= Your assignment =
Leave the pictures out. Return the rest of the listing below exactly.

= Data section =
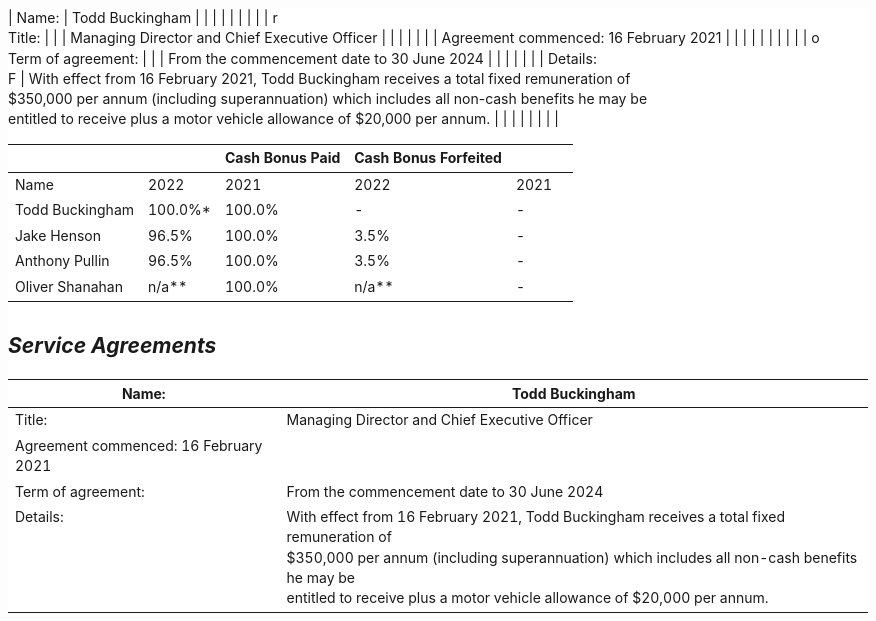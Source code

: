 | Name:                                                                                                           | Todd Buckingham                                                                                                                                                                                                                                                         |                    |                                               |               |                      |               |  |  |
| r<br>Title:                                                                                                     |                                                                                                                                                                                                                                                                         |                    | Managing Director and Chief Executive Officer |               |                      |               |  |  |
| Agreement commenced: 16 February 2021                                                                           |                                                                                                                                                                                                                                                                         |                    |                                               |               |                      |               |  |  |
| o<br>Term of agreement:                                                                                         |                                                                                                                                                                                                                                                                         |                    | From the commencement date to 30 June 2024    |               |                      |               |  |  |
| Details:<br>F                                                                                                   | With effect from 16 February 2021, Todd Buckingham receives a total fixed remuneration of<br>\$350,000 per annum (including superannuation) which includes all non-cash benefits he may be<br>entitled to receive plus a motor vehicle allowance of \$20,000 per annum. |                    |                                               |               |                      |               |  |  |

|                 |         | Cash Bonus Paid | Cash Bonus Forfeited |      |  |
|-----------------|---------|-----------------|----------------------|------|--|
| Name            | 2022    | 2021            | 2022                 | 2021 |  |
| Todd Buckingham | 100.0%* | 100.0%          | -                    | -    |  |
| Jake Henson     | 96.5%   | 100.0%          | 3.5%                 | -    |  |
| Anthony Pullin  | 96.5%   | 100.0%          | 3.5%                 | -    |  |
| Oliver Shanahan | n/a**   | 100.0%          | n/a**                | -    |  |

## *Service Agreements*

| Name:                                 | Todd Buckingham                                                                                                                                                                                                                                                                                                                                                                      |
|---------------------------------------|--------------------------------------------------------------------------------------------------------------------------------------------------------------------------------------------------------------------------------------------------------------------------------------------------------------------------------------------------------------------------------------|
| Title:                                | Managing Director and Chief Executive Officer                                                                                                                                                                                                                                                                                                                                        |
| Agreement commenced: 16 February 2021 |                                                                                                                                                                                                                                                                                                                                                                                      |
| Term of agreement:                    | From the commencement date to 30 June 2024                                                                                                                                                                                                                                                                                                                                           |
| Details:                              | With effect from 16 February 2021, Todd Buckingham receives a total fixed remuneration of<br>\$350,000 per annum (including superannuation) which includes all non-cash benefits he may be<br>entitled to receive plus a motor vehicle allowance of \$20,000 per annum.                                                                                                              |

= Response area =
Source code

: | Name:                                                                                                           | Todd Buckingham                                                                                                                                                                                                                                                         |                    |                                               |               |                      |               |  |  |
| r<br>Title:                                                                                                     |                                                                                                                                                                                                                                                                         |                    | Managing Director and Chief Executive Officer |               |                      |               |  |  |
| Agreement commenced: 16 February 2021                                                                           |                                                                                                                                                                                                                                                                         |                    |                                               |               |                      |               |  |  |
| o<br>Term of agreement:                                                                                         |                                                                                                                                                                                                                                                                         |                    | From the commencement date to 30 June 2024    |               |                      |               |  |  |
| Details:<br>F                                                                                                   | With effect from 16 February 2021, Todd Buckingham receives a total fixed remuneration of<br>\$350,000 per annum (including superannuation) which includes all non-cash benefits he may be<br>entitled to receive plus a motor vehicle allowance of \$20,000 per annum. |                    |                                               |               |                      |               |  |  |

|                 |         | Cash Bonus Paid | Cash Bonus Forfeited |      |  |
|-----------------|---------|-----------------|----------------------|------|--|
| Name            | 2022    | 2021            | 2022                 | 2021 |  |
| Todd Buckingham | 100.0%* | 100.0%          | -                    | -    |  |
| Jake Henson     | 96.5%   | 100.0%          | 3.5%                 | -    |  |
| Anthony Pullin  | 96.5%   | 100.0%          | 3.5%                 | -    |  |
| Oliver Shanahan | n/a**   | 100.0%          | n/a**                | -    |  |

## *Service Agreements*

| Name:                                 | Todd Buckingham                                                                                                                                                                                                                                                                                                                                                                      |
|---------------------------------------|--------------------------------------------------------------------------------------------------------------------------------------------------------------------------------------------------------------------------------------------------------------------------------------------------------------------------------------------------------------------------------------|
| Title:                                | Managing Director and Chief Executive Officer                                                                                                                                                                                                                                                                                                                                        |
| Agreement commenced: 16 February 2021 |                                                                                                                                                                                                                                                                                                                                                                                      |
| Term of agreement:                    | From the commencement date to 30 June 2024                                                                                                                                                                                                                                                                                                                                           |
| Details:                              | With effect from 16 February 2021, Todd Buckingham receives a total fixed remuneration of<br>\$350,000 per annum (including superannuation) which includes all non-cash benefits he may be<br>entitled to receive plus a motor vehicle allowance of \$20,000 per annum.                                                                                                              |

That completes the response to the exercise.